When atoms on a quantum bit are coupled to photons in two resonant cavities simultaneously, the cavities can "spit out" a series of photons and jump to different Fock states, which are connected to form a chain-like Fock state lattice, which is the famous Su-Schrieffer-Heeger (SSH) lattice in topological physics. This is the famous Su-Schrieffer-Heeger (SSH) model in topological physics. In the experiments, the team demonstrated the adiabatic transport of topological zero-energy states predicted by the theory, allowing the coherent transfer of photons from one resonant cavity to another and the preparation of arbitrary two-mode binomial states.
Figure: Observation of Haldane edge flow in a Fock state lattice
The team also experimentally implemented the highly acclaimed Haldane model, which is the first implementation of the Haldane model in the photonic regime. As predicted by the theory, by periodically adjusting the coupling strength, the researchers observed the rotational trajectory of photons on the inner tangent circle of the Fock state lattice.
Can the quantum properties of light lead to topological states that cannot be explained by classical optics? This is the first answer and verification experimentally after the theoretical answer published by Han Cai and David Wang at NSR in 2020.
"When the quantum properties of light are added to the topological world for consideration, we find a new world." Chao Song said, "We dug out a huge 'fishing net' to describe the behavior of photons, which can lead to very rich and novel findings that are incomparable to classical optical systems." The team believes that this window into the quantum topological nature of light has only just opened, and that there are many novel physical phenomena waiting to be discovered beyond it. "We have achieved in our experiments to construct a one-dimensional lattice structure with two cavities, a two-dimensional lattice structure with three cavities, and if we have four cavities, we can construct a three-dimensional lattice ...... Expanding in this way, we can construct a high-dimensional space that does not exist in the material world, providing a topological matter states to provide a new research platform." Deng Jinfeng said.

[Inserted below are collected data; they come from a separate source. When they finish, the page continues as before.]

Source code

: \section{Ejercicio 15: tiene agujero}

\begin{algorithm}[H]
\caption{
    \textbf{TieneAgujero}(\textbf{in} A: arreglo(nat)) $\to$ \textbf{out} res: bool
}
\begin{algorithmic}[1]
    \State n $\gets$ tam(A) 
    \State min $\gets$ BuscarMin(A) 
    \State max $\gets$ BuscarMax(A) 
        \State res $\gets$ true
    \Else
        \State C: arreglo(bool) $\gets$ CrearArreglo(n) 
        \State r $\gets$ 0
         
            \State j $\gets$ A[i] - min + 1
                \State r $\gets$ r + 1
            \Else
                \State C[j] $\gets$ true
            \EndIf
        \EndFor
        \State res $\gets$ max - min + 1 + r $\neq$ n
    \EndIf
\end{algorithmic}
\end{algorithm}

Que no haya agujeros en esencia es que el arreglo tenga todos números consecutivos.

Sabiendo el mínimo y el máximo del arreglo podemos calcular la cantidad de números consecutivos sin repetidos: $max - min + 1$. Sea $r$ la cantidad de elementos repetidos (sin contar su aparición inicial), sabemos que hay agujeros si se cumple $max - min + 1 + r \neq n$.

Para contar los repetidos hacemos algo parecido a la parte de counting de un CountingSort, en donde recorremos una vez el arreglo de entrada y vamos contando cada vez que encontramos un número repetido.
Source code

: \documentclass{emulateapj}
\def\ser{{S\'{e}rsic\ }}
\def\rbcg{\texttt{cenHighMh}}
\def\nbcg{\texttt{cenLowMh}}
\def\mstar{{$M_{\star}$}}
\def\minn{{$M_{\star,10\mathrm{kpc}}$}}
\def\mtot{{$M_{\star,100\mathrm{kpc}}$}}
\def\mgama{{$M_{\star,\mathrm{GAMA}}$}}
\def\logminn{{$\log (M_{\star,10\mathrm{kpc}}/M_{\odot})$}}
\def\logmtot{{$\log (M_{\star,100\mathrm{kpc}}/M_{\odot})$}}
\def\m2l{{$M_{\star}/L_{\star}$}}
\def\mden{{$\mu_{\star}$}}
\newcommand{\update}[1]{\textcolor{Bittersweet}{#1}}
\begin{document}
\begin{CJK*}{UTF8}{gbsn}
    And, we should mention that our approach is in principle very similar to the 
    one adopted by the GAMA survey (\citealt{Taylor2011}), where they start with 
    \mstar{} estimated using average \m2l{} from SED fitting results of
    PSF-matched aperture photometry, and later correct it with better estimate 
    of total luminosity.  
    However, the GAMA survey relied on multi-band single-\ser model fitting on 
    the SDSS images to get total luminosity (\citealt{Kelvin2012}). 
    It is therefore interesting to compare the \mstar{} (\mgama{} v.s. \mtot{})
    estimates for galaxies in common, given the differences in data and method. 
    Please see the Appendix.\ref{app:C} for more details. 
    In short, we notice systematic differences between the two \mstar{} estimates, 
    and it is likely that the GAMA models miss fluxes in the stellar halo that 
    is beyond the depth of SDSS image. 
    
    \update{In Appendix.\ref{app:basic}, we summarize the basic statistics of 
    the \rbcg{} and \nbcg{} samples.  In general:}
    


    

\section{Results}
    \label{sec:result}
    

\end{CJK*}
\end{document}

Song Chao said, in this study, the experimental team also gained a lot, from the point of view of quantum manipulation, the quantum topological state of light regulation experiments, perhaps in the future to add a regulatory "handle" for quantum computing.
Figure: Group photo of some members of the research team
The co-first authors of this paper are Jinfeng Deng and Hang Dong, PhD students in the School of Physics, Zhejiang University, and the corresponding authors are Chao Song, Professor Haohua Wang and David Wang, Researcher of the Hundred Talents Program, Zhejiang University. This work was supported by the National Key Research and Development Program, National Natural Science Foundation of China, Zhejiang Provincial Key Research and Development Program, Special Funds for Basic Research Operations of Central Universities, and Quantum Science and Technology Innovation Project.